FALSTAFF - Berkshire Opera Festival
Who would have thought that another production of Berkshire Opera Festival could charm and delight more than its fabulous “Don Pasquale” of the pre-pandemic summer of 2019? Well, with its even-more-fabulous “Falstaff”, BOF has done just that: 9 world-class principals; a spirited chorus of 16; a grand, 30 piece orchestra; and non-stop, unified comedic interpretation. The two year wait was worth it.
The sturdy Italian classic (first performed in 1893) is one of two of Verdi’s comedies and his last opera (written at the age of 80). Based mostly on Shakespeare’s “Merry Wives of Windsor”, “Falstaff” has a couple of subplots that thread through this 2:40 production, but basically tells the tale of a big, fat buffoon of a nobleman, Sir John Falstaff, whose arrogance and ego delusionally lead him to scheme for the affections of two married Windsor wives, Mrs Alice Ford and Mrs Meg Page. Alice particularly is onto Falstaff’s game and engages not only Meg and her ladyfriends but also unsuspecting husbands and townfolk to humiliate him publicly.
The principal singers are uniformly talented, but the standouts are Romanian-born baritone Sebastian Catana who plays the title role with just the right degree of self deprecation and not too much pathos. Soprano Tamara Wilson plays Alice Ford with superb timing; her facial expressions are worth the price of admission alone.
The orchestra is enthusiastically conducted by BOF artistic director and co-founder Brian Garman; it’s fun to watch him silently mouth the lyrics as he conducts from a “pit” created at the pit-less Mahaiwe (the first three rows of seats were removed especially for this production). The orchestra is big, bright and just-the-right bold, perfectly appropriate for what Toscanini regarded as Verdi’s most versatile score. Distinctively, “Falstaff” has no overture and really no arias. It’s action from the get-go, and director Joshua Major’s staging matches perfectly. Elizabethan costumes by Charles Caine sport colorful flair; the wittiest is Falstaff’s pastel-accented foppish finery that he shows up in to seduce Alice.

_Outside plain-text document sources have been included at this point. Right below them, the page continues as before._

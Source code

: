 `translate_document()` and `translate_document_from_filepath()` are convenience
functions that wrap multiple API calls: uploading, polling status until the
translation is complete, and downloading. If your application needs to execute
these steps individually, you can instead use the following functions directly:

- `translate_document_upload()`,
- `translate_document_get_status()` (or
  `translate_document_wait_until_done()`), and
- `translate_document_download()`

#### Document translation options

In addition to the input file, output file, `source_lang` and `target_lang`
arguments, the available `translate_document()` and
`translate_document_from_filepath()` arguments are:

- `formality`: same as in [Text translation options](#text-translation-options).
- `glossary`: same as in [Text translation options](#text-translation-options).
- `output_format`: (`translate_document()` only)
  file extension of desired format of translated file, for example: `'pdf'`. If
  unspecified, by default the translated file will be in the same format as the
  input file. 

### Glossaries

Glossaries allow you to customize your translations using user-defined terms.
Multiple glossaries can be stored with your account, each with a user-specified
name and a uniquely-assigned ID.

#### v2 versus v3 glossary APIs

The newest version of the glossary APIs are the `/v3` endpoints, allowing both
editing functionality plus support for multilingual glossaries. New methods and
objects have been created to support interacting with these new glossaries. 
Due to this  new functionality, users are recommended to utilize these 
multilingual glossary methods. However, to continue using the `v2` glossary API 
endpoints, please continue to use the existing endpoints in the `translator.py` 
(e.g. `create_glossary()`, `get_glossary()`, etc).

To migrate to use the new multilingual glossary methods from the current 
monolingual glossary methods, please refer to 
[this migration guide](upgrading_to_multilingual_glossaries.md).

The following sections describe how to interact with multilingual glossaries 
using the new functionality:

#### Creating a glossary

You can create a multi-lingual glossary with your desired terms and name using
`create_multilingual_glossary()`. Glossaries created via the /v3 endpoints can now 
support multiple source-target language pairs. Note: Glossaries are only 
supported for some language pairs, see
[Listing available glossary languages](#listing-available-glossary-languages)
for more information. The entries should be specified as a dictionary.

Stephen Dobay’s set design has a practical, simple elegance. His set for the moonlit woodland scene where Alice and Windsor townfolk are costumed as gobelins and fairies to trick Falstaff contributes to how this “Falstaff '' emerges as a magical parable. Falstaff admits that he’s a joker, as is everyone else. The show’s exuberant fugue celebrates that we are, too. With it’s “Falstaff”, BOF spreads rapture around.